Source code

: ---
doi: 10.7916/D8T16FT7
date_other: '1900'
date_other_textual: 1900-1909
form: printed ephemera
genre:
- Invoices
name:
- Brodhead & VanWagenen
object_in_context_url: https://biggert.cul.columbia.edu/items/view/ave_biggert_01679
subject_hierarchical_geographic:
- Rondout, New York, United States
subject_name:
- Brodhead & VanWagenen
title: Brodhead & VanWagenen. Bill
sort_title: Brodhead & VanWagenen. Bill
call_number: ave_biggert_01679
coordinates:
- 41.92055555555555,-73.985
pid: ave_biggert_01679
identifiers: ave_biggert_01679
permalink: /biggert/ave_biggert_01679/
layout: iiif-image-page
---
● ● ● ●
→ What the task asks
What is wanted is an exact repetition of the lines from the one with "doi: 10.7916/D8T16FT7" through the last line of the material above, both ends included.

→ Problem solution
doi: 10.7916/D8T16FT7
date_other: '1900'
date_other_textual: 1900-1909
form: printed ephemera
genre:
- Invoices
name:
- Brodhead & VanWagenen
object_in_context_url: https://biggert.cul.columbia.edu/items/view/ave_biggert_01679
subject_hierarchical_geographic:
- Rondout, New York, United States
subject_name:
- Brodhead & VanWagenen
title: Brodhead & VanWagenen. Bill
sort_title: Brodhead & VanWagenen. Bill
call_number: ave_biggert_01679
coordinates:
- 41.92055555555555,-73.985
pid: ave_biggert_01679
identifiers: ave_biggert_01679
permalink: /biggert/ave_biggert_01679/
layout: iiif-image-page
---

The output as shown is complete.